> [Exercise] Your answer should consist of the lines in the data below that contain "Reference".

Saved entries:
|---|

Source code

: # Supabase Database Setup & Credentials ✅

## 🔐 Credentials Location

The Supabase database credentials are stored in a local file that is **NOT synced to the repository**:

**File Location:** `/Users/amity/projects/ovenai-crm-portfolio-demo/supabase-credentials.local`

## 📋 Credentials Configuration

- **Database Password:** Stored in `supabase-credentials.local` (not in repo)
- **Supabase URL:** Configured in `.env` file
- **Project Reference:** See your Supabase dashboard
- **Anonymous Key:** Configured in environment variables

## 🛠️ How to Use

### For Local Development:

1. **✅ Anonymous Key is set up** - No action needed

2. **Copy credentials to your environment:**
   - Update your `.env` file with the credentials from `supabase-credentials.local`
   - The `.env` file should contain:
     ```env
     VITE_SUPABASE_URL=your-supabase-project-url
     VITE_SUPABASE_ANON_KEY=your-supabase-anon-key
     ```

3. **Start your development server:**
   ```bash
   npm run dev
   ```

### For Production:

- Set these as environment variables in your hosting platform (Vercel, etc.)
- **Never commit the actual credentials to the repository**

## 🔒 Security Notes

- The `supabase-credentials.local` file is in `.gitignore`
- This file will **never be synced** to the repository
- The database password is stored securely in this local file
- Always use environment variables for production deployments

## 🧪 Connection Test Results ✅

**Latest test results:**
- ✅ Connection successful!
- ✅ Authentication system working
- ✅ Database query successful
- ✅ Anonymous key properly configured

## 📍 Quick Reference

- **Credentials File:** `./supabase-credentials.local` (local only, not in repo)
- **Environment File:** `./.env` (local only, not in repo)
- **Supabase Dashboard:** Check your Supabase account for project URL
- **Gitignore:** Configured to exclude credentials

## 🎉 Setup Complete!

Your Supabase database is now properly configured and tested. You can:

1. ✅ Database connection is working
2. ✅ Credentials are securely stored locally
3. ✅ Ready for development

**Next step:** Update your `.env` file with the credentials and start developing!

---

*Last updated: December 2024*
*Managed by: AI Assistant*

|---|

> [Reply]
- **Project Reference:** See your Supabase dashboard
## 📍 Quick Reference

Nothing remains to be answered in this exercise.